::: Exercise data

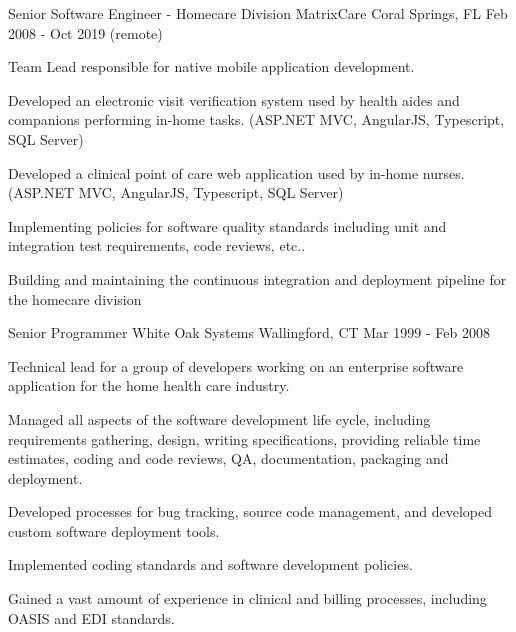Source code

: \begin{cventries}
  \cventry
    {Senior Software Engineer - Homecare Division} %
    {MatrixCare} %
    {Coral Springs, FL} %
    {Feb 2008 - Oct 2019 (remote)} %
    {
      \begin{cvitems} %
        \item {Team Lead responsible for native mobile application development.}
        \item {Developed an electronic visit verification system used by health aides and companions performing in-home tasks. (ASP.NET MVC, AngularJS, Typescript, SQL Server)}
        \item {Developed a clinical point of care web application used by in-home nurses. (ASP.NET MVC, AngularJS, Typescript, SQL Server)}
        \item {Implementing policies for software quality standards including unit and integration test requirements, code reviews, etc..}
        \item {Building and maintaining the continuous integration and deployment pipeline for the homecare division}
      \end{cvitems}
    }
  \cventry
    {Senior Programmer} %
    {White Oak Systems} %
    {Wallingford, CT} %
    {Mar 1999 - Feb 2008} %
    {
      \begin{cvitems} %
        \item {Technical lead for a group of developers working on an enterprise software application for the home health care industry.}
        \item {Managed all aspects of the software development life cycle, including requirements gathering, design, writing specifications, providing reliable time estimates, coding and code reviews, QA, documentation, packaging and deployment.}
         \item {Developed processes for bug tracking, source code management, and developed custom software deployment tools.}
         \item {Implemented coding standards and software development policies.}
         \item {Gained a vast amount of experience in clinical and billing processes, including OASIS and EDI standards.}
      \end{cvitems}
    }


\end{cventries}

::::::

## Directions for this task
Please repeat everything in the data above except the pictures, exactly as it reads.

## Exercise response
Source code

: \begin{cventries}
  \cventry
    {Senior Software Engineer - Homecare Division} %
    {MatrixCare} %
    {Coral Springs, FL} %
    {Feb 2008 - Oct 2019 (remote)} %
    {
      \begin{cvitems} %
        \item {Team Lead responsible for native mobile application development.}
        \item {Developed an electronic visit verification system used by health aides and companions performing in-home tasks. (ASP.NET MVC, AngularJS, Typescript, SQL Server)}
        \item {Developed a clinical point of care web application used by in-home nurses. (ASP.NET MVC, AngularJS, Typescript, SQL Server)}
        \item {Implementing policies for software quality standards including unit and integration test requirements, code reviews, etc..}
        \item {Building and maintaining the continuous integration and deployment pipeline for the homecare division}
      \end{cvitems}
    }
  \cventry
    {Senior Programmer} %
    {White Oak Systems} %
    {Wallingford, CT} %
    {Mar 1999 - Feb 2008} %
    {
      \begin{cvitems} %
        \item {Technical lead for a group of developers working on an enterprise software application for the home health care industry.}
        \item {Managed all aspects of the software development life cycle, including requirements gathering, design, writing specifications, providing reliable time estimates, coding and code reviews, QA, documentation, packaging and deployment.}
         \item {Developed processes for bug tracking, source code management, and developed custom software deployment tools.}
         \item {Implemented coding standards and software development policies.}
         \item {Gained a vast amount of experience in clinical and billing processes, including OASIS and EDI standards.}
      \end{cvitems}
    }


\end{cventries}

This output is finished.